Near the museum are lots of hikes among the jagged rocks.
Teapot Mountain 茶壺山
The most popular hike in the area is teapot mountain, which is literally shaped like a teapot, and has great view of the surrounding area.
View of Stegosaurus ridge (劍龍稜) and Saw Ridge (鋸齒稜), which are two other awesome and scary hikes higher up.
View of Baoshishan 報時山 Lookout.
There are also some great views from Jingming Pavilion (景明亭).
View from Jingmingting.
Jinshui Road 金水公路
View of Jinshui Road, the winding road that goes from the ocean up to Jinguashi. Even though it is one lane, buses still come up and down this thing constantly.
View from above via drone.
View of the Yinyang Sea "陰陽海," due to impurities in the runoff from the old mines.
Another view of the Yinyang Sea and Jinshui Road.
Golden Waterfalls 黃金瀑布
Another popular sight here is the golden waterfalls, which are colored gold because of the mine and mineral runoff collected as the water moves through old mines.
There is room to stop and take a photo from the side of the road.
Another view of the falls.
13 Levels Ruins十三層遺址
View of the 13 levels from the parking lot near the coast. The best place to see the thirteen levels though is from Changren Park (常仁公園) to the left.

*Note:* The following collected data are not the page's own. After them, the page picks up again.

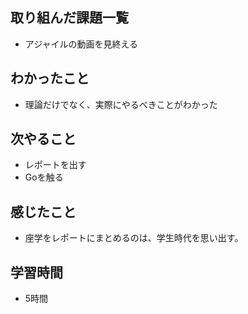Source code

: ## 取り組んだ課題一覧
- アジャイルの動画を見終える

## わかったこと
- 理論だけでなく、実際にやるべきことがわかった

## 次やること
- レポートを出す
- Goを触る

## 感じたこと
- 座学をレポートにまとめるのは、学生時代を思い出す。

## 学習時間
- 5時間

View of the thirteen levels via drone.
The thirteen levels smelter, also known as "Shuinandong Smelter 水南洞選練厰" or Potala Palace of Mountain Mines. The smelter was built in 1933 by the Japanese to smelt copper and gold harvested from the Jinguashi mines. During WWII, POWs were stationed here to work in the mines. It was then taken over by the ROC after WWII, and shut down after mining activity stopped in the1981. Nowadays it is has one of the most popular abandoned sites in Taiwan.
Above are more views of the 13 levels at night, which is lit up.
Even the above blog is not a complete version of Jinguashi. Every time I come to this tiny part of Taiwan I discover three more places I want to visit here. Here are some of the places we missed here that we would still like to visit:
And much much more. There are so many abandoned structures, mines, and beautiful hikes and views in the area that Jinguashi is worth exploring for days.
Nearby, there are also tons of other places to explore once you are on the coast, like Bitou Cape (鼻頭角) pictured above.
Thanks for reading and stay tuned for more blogs on northern Taiwan!
3/6/2022 12:50:47 pm
Your comment will be posted after it is approved.
Leave a Reply.
We are US Expats that have extensive experience living, working, and travelling in Taiwan. In our day, we had to learn many things about Taiwan the hard way. But we have come to learn that Taiwan is one of the best places in the world for Foreigners to live. Our blog does not represent the opinions of every foreigner in Taiwan. We are just trying to help others learn more about this beautiful country.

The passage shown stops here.